╔══

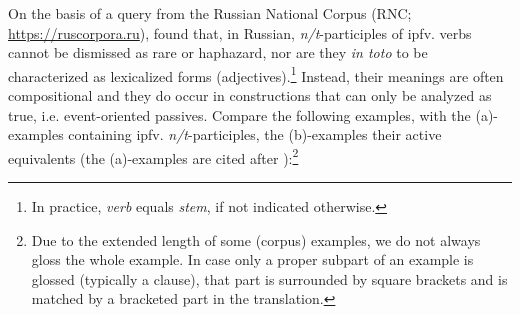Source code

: \documentclass[output=paper]{langscibook}
\begin{document}
\begin{sloppypar}
On the basis of a query from the Russian National Corpus (RNC; \url{https://ruscorpora.ru}), \citet{Borik.Gehrke2018} found that, in Russian, \textit{n/t}-participles of ipfv. verbs cannot be dismissed as rare or haphazard, nor are they \textit{in toto} to be characterized as lexicalized forms (adjectives).\footnote{In practice, \textit{verb} equals \textit{stem}, if not indicated otherwise.} Instead, their meanings are often compositional and they do occur in constructions that can only be analyzed as true, i.e. event-oriented passives. Compare the following examples, with the (a)-examples containing ipfv. \textit{n/t}-participles, the (b)-examples their active equivalents (the (a)-examples are cited after \citealt[pp. 61, 66, 65 respectively]{Borik.Gehrke2018}):\footnote{Due to the extended length of some (corpus) examples, we do not always gloss the whole example. In case only a proper subpart of an example is glossed (typically a clause), that part is surrounded by square brackets and is matched by a bracketed part in the translation.}
\end{sloppypar}

\ea\label{wiem:ex:strich}

\z
\ex\label{wiem:ex:uchit}

\z
\ex\label{wiem:ex:pisat}
\end{document}

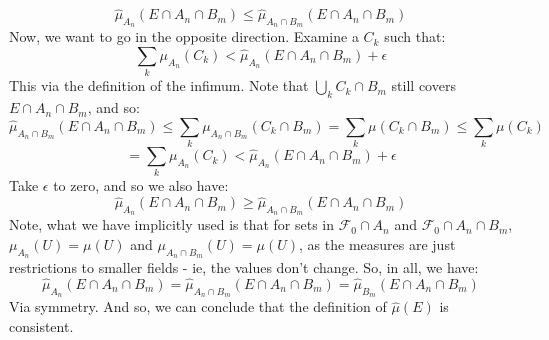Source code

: \documentclass[12pt,a4paper]{article}
\newcommand{\1}[1]{\mathbbm{1}\left\{ #1 \right\}}
\newcommand{\fcal}{\mathcal{F}}
\begin{document}
\begin{enumerate}
	$$
		\hat{\mu}_{A_n}(E \cap A_n \cap B_m) \leq \hat{\mu}_{A_n \cap B_m}(E \cap A_n \cap B_m)
	$$
	Now, we want to go in the opposite direction. Examine a $C_k$ such that:
	$$
		\sum_k \mu_{A_n}(C_k) < \hat{\mu}_{A_n}(E \cap A_n \cap B_m) + \epsilon
	$$
	This via the definition of the infimum. Note that $\bigcup_k C_k \cap B_m$ still covers $E \cap A_n \cap B_m$, and so:
	$$
		\hat{\mu}_{A_n \cap B_m}(E \cap A_n \cap B_m) \leq
		\sum_k \mu_{A_n \cap B_m}(C_k \cap B_m) =
		\sum_k \mu(C_k \cap B_m) \leq
		\sum_k \mu(C_k)
	$$
	$$
		= \sum_k \mu_{A_n}(C_k) < \hat{\mu}_{A_n}(E \cap A_n \cap B_m) + \epsilon
	$$
	Take $\epsilon$ to zero, and so we also have:
	$$
		\hat{\mu}_{A_n}(E \cap A_n \cap B_m) \geq \hat{\mu}_{A_n \cap B_m}(E \cap A_n \cap B_m)
	$$
	Note, what we have implicitly used is that for sets in $\fcal_0 \cap A_n$ and $\fcal_0 \cap A_n \cap B_m$, $\mu_{A_n}(U) = \mu(U)$ and $\mu_{A_n \cap B_m}(U) = \mu(U)$, as the measures are just restrictions to smaller fields - ie, the values don't change. So, in all, we have:
	$$
		\hat{\mu}_{A_n}(E \cap A_n \cap B_m) = \hat{\mu}_{A_n \cap B_m}(E \cap A_n \cap B_m) =
		\hat{\mu}_{B_m}(E \cap A_n \cap B_m)
	$$
	Via symmetry. And so, we can conclude that the definition of $\hat{\mu}(E)$ is consistent.
	

\end{enumerate}
\end{document}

╚══

- Exercise prompt: Across the entries above, find each line with the word "epsilon" and please copy it out.

- Expected answer:
		\sum_k \mu_{A_n}(C_k) < \hat{\mu}_{A_n}(E \cap A_n \cap B_m) + \epsilon
		= \sum_k \mu_{A_n}(C_k) < \hat{\mu}_{A_n}(E \cap A_n \cap B_m) + \epsilon
	Take $\epsilon$ to zero, and so we also have:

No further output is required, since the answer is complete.